Hay que ser plenamente conscientes de las dificultades que reviste
hoy sostener la imprescindibilidad de la salida política negociada
del conflicto armado interno. Dificultad ideológica: el proyecto
de Uribe se vende como parte de la guerra antiterrorista global, como estrategia
de seguridad democrática y como construcción de Estado donde
no lo había y, en particular, de Estado de carácter social
y comunitario. Dificultad política: cuenta con amplio apoyo nacional
e internacional, los otros poderes públicos se doblegan o son doblegados,
igual ocurre con los gobiernos regionales. Dificultad, también política,
originada en la actitud de los movimientos insurgentes que degeneran en
acciones desesperadas dando lugar a ser señalados de terroristas;
la imagen que proyectan es de radicalidad militarista, inflexibilidad y
pobreza de proyecto político. El Presidente Uribe está a
la ofensiva con su estrategia de escalada militar y restricción
democrática, es evidente que cada día cohesiona más
claramente un bloque de derecha, ha logrado captar figuras independientes
y pacifistas y practica un estilo realmente notable de proximidad con la
ciudadanía a través de los consejos comunales y el manejo
de medios. El resultado es un sentimiento general de confianza y de liderazgo
como hacía mucho tiempo no lo experimentaba el país alrededor
de un Presidente. En este contexto los pacifistas y demócratas somos,
a los ojos de muchos, los opositores irracionales a una guerra justa, legítima
y necesaria y aún los aliados de la subversión terrorista.
¿Qué pensar y qué hacer frente a un proyecto hasta
ahora en ascenso? Dos breves puntadas al respecto: el proyecto de Uribe
tiene su talón de Aquiles en la economía que está
siendo estrangulada y no estimulada, en la explosividad social por la acentuación
del modelo neoliberal, en la carencia de nervio moral en las élites
políticas, en la cortedad de la reforma política a través
del referendo-plebiscito, en la precariedad de resultados que será
puesta en evidencia más temprano que tarde, lo cual afectará
seriamente el respaldo tanto de la opinión nacional como de la comunidad
internacional. La fatiga por la guerra y su costo puede volver a traer
el péndulo al otro lado. Pero nada ocurrirá por inercia.
Sigue existiendo una estructura de oportunidad política que sólo
puede ser aprovechada a través de un proyecto político de
transformación democrática conciente, estructurado, paciente
y metódicamente construido.
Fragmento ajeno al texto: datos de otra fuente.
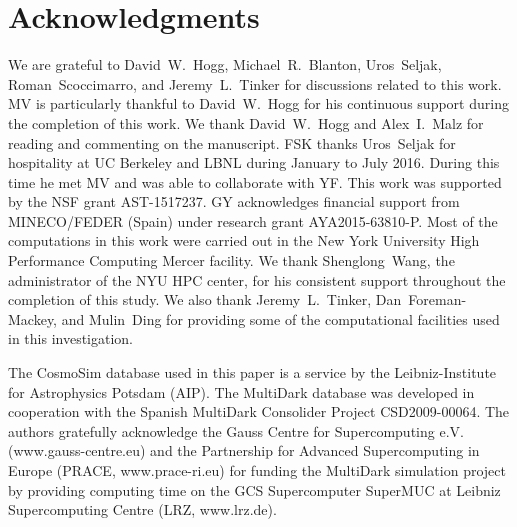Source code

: \documentclass[english,usenatbib]{mn2e}
\begin{document}
\section*{Acknowledgments}

We are grateful to David~W.~Hogg, Michael~R.~Blanton, Uros~Seljak, Roman~Scoccimarro, and Jeremy~L.~Tinker for discussions related to this work.
MV is particularly thankful to David~W.~Hogg for his continuous support during the completion of this work. We thank David~W.~Hogg and Alex~I.~Malz for reading and commenting on the manuscript.
FSK thanks Uros~Seljak for hospitality at UC Berkeley and LBNL during January to July 2016. During this time he met MV and was able to collaborate with YF.
This work was supported by the NSF grant AST-1517237. GY acknowledges financial support from MINECO/FEDER  (Spain) under research grant AYA2015-63810-P. Most of the computations in this work were carried out in the New York University High Performance Computing Mercer facility. We thank Shenglong~Wang, the administrator of the NYU HPC center, for his consistent support throughout the completion of this study. We also thank Jeremy~L.~Tinker, Dan~Foreman-Mackey, and Mulin~Ding for providing some of the computational facilities used in this investigation.

The CosmoSim database used in this paper is a service by the Leibniz-Institute for Astrophysics Potsdam (AIP). The MultiDark database was developed in cooperation with the Spanish MultiDark Consolider Project CSD2009-00064. The authors gratefully acknowledge the Gauss Centre for Supercomputing e.V. (www.gauss-centre.eu) and the Partnership for Advanced Supercomputing in Europe (PRACE, www.prace-ri.eu) for funding the MultiDark simulation project by providing computing time on the GCS Supercomputer SuperMUC at Leibniz Supercomputing Centre (LRZ, www.lrz.de).


\end{document}
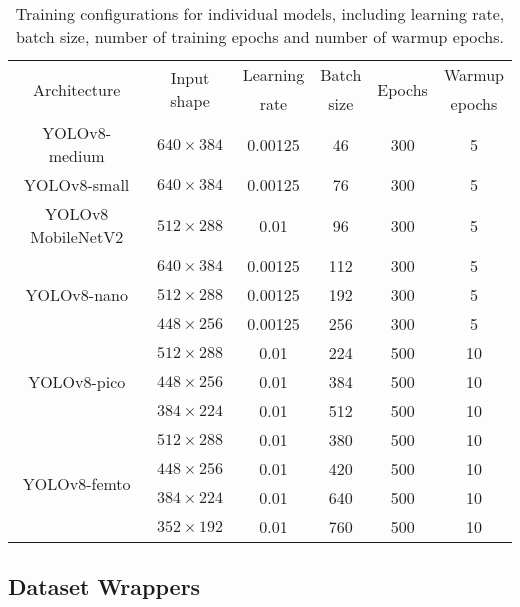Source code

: \begin{table}[h]
\centering
\small
\begin{tabular}{|c|c|c|c|c|c|}
    \hline
    \multirow{2}{*}{Architecture}& \multirow{2}{*}{Input shape} & Learning & Batch & \multirow{2}{*}{Epochs} & Warmup \\
                                 &                              & rate     & size  &                         & epochs \\
    \hline
    \hline
    YOLOv8-medium                & $640 \times 384$ & 0.00125 & 46  & 300 & 5 \\
    \hline
    YOLOv8-small                 & $640 \times 384$ & 0.00125 & 76  & 300 & 5 \\
    \hline
    YOLOv8 MobileNetV2           & $512 \times 288$ & 0.01    & 96  & 300 & 5 \\
    \hline
    \multirow{3}{*}{YOLOv8-nano} & $640 \times 384$ & 0.00125 & 112 & 300 & 5 \\
                                 & $512 \times 288$ & 0.00125 & 192 & 300 & 5 \\
                                 & $448 \times 256$ & 0.00125 & 256 & 300 & 5 \\
    \hline
    \multirow{3}{*}{YOLOv8-pico} & $512 \times 288$ & 0.01    & 224 & 500 & 10 \\
                                 & $448 \times 256$ & 0.01    & 384 & 500 & 10 \\
                                 & $384 \times 224$ & 0.01    & 512 & 500 & 10 \\
    \hline
    \multirow{4}{*}{YOLOv8-femto}& $512 \times 288$ & 0.01    & 380 & 500 & 10 \\
                                 & $448 \times 256$ & 0.01    & 420 & 500 & 10 \\
                                 & $384 \times 224$ & 0.01    & 640 & 500 & 10 \\
                                 & $352 \times 192$ & 0.01    & 760 & 500 & 10 \\
    \hline
\end{tabular}
\caption{Training configurations for individual models, including learning rate, batch size, number of training epochs and number of warmup epochs.}
\label{ModelSpecificConfigurations}
\end{table}


\subsection{Dataset Wrappers}

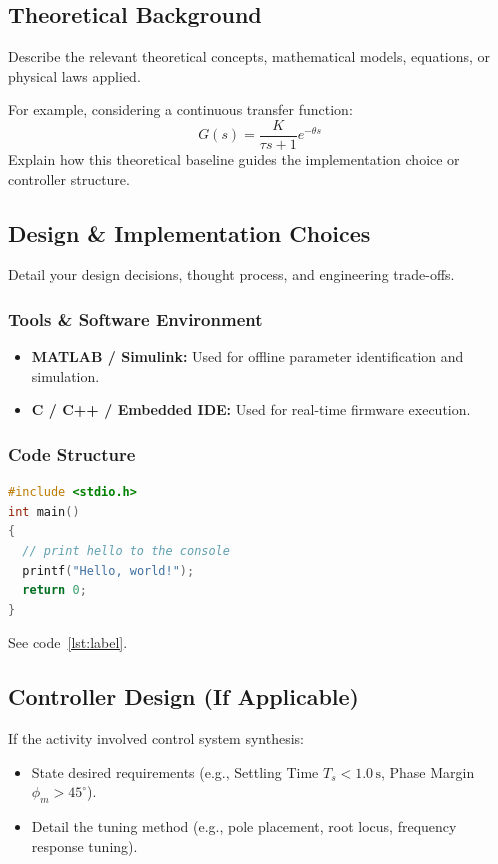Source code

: \documentclass[english]{article}
\begin{document}
\subsection{Theoretical Background}
Describe the relevant theoretical concepts, mathematical models, equations, or physical laws applied.

For example, considering a continuous transfer function:
\begin{equation}
  G(s) = \frac{K}{\tau s + 1} e^{-\theta s}
\end{equation}
Explain how this theoretical baseline guides the implementation choice or controller structure.

\subsection{Design \& Implementation Choices}

Detail your design decisions, thought process, and engineering trade-offs.

\subsubsection{Tools \& Software Environment}

\begin{itemize}
  \item \textbf{MATLAB / Simulink:} Used for offline parameter identification and simulation.
  \item \textbf{C / C++ / Embedded IDE:} Used for real-time firmware execution.
\end{itemize}

\subsubsection{Code Structure}

\begin{lstlisting}[language=C, caption={C code using listings}, label={lst:label} ]
#include <stdio.h>
int main()
{
  // print hello to the console
  printf("Hello, world!");
  return 0;
}
\end{lstlisting}

See code~\ref{lst:label}.

\subsection{Controller Design (If Applicable)}

If the activity involved control system synthesis:
\begin{itemize}
  \item State desired requirements (e.g., Settling Time $T_s < 1.0\,\text{s}$, Phase Margin $\phi_m > 45^\circ$).
  \item Detail the tuning method (e.g., pole placement, root locus, frequency response tuning).
\end{itemize}
\end{document}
La paz que queremos los pacifistas,
los independientes, los líderes sociales, los defensores de derechos
humanos, los autonomistas regionales, las mujeres constituyentes, los académicos
demócratas, no puede seguir siendo sólo algarabía
callejera, deliberación permanente pero inconducente, sueños
de nuevo país y reclamo por la aplicación del derecho internacional
humanitario. Es preciso que la paz del país nacional transite a
ser un proyecto autónomo de poder y de gobierno. El nuevo papel
del movimiento de paz ha de ser el de articulador, constructor de identidad
e impulsor de sujeto político democrático. Este tercer polo
es necesario y posible. Hay materia prima más que suficiente para
construirlo. Tenemos la responsabilidad de generar esperanza y ganar confianza
en que Colombia puede ser gobernada de otra manera, por otras fuerzas,
por otros liderazgos, con otras costumbres, con otra cultura, sólo
así volverá a tener vigencia y viabilidad la imprescindible
salida política del conflicto colombiano. Si de verdad queremos
la paz, de verdad revolucionemos la política.